The program frequently responds with something less concrete: “It depends.”
- It depends on the person.
- It depends on the circumstances.
- It depends on our motives.
- It depends on whether we are being helpful or whether we are trying to control.
That can be uncomfortable because grey areas require discernment. They require prayer. They require humility. They require us to admit that there may not always be a single correct answer.
The longer I stay sober, the more I realize that spiritual maturity (emotional sobriety) is often learning how to live faithfully in that tension. The beauty of our program is not that it provides a black-and-white answer for every situation. The beauty is that it teaches us spiritual principles that help ,e navigate the grey areas of life.
The middle path here is to remain willing, available, compassionate, and honest while remembering that another person’s recovery does not belong to me.
My responsibility is to carry the message. Their responsibility is to decide what to do with it. God’s responsibility is everything else.
The Question For Me
Perhaps the real question isn’t whether I should stay in touch with someone who isn’t ready. Perhaps the question is why I am staying in touch.
Am I reaching out because I genuinely care?
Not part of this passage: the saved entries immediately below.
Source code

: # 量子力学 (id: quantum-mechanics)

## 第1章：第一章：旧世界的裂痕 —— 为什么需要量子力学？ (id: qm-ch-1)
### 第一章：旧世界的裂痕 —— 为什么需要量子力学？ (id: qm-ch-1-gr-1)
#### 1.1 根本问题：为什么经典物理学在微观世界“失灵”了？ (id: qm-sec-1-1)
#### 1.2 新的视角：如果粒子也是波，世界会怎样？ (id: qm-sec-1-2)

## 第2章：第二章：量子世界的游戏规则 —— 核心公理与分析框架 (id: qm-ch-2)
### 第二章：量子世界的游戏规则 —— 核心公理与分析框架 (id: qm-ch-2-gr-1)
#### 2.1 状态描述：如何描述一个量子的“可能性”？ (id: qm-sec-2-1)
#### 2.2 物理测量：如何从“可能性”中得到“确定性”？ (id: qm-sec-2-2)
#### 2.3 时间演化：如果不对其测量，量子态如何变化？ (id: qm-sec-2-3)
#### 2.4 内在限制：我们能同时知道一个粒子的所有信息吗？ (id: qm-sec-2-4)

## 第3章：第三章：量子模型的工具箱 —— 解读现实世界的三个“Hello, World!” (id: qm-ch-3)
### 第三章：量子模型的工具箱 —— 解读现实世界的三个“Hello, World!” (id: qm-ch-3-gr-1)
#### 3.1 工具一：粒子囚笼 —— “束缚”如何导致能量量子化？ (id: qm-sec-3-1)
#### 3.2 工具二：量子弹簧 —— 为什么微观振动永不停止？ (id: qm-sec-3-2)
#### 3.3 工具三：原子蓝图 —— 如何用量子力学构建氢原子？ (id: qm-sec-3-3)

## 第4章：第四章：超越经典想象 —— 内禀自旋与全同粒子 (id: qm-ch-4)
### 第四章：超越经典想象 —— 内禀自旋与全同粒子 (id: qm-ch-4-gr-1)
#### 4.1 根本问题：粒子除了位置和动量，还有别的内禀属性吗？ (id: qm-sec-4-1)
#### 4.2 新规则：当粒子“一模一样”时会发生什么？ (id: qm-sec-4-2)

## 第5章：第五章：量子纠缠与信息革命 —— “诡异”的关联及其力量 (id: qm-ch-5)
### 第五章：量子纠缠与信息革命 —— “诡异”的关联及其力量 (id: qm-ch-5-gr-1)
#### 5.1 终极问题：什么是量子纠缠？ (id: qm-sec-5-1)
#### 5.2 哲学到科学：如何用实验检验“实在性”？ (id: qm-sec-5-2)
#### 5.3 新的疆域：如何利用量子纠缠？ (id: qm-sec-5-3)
Or because I need them to get sober?
Am I making myself available?
Or am I trying to manage their journey?
Am I carrying the message?
Or am I carrying the alcoholic?
The answer to those questions often reveals where the line is. The methods of A.A. have changed over the decades. Twelfth Step calls are less common. Technology has transformed how we connect. The pathways into recovery look different than they did in 1939.
But the spiritual principles found in Working With Others remain remarkably relevant.
- Be helpful.
- Be honest.
- Be available.
- Don’t play God.
- Plant seeds when you can.
- And trust that, when the time is right, the One who makes things grow will do what none of us ever could.
As I reflect on those discussions from our Big Book study tonight, I find myself grateful that A.A. rarely asks me to master a technique. Instead, it asks me to practice principles. Methods evolve. Culture changes. Technology advances. But the spiritual responsibility remains the same: offer what was freely given to me and leave the results in God’s hands.
That may be one of the hardest lessons in sponsorship, service, and recovery as a whole.
And it may also be one of the most freeing.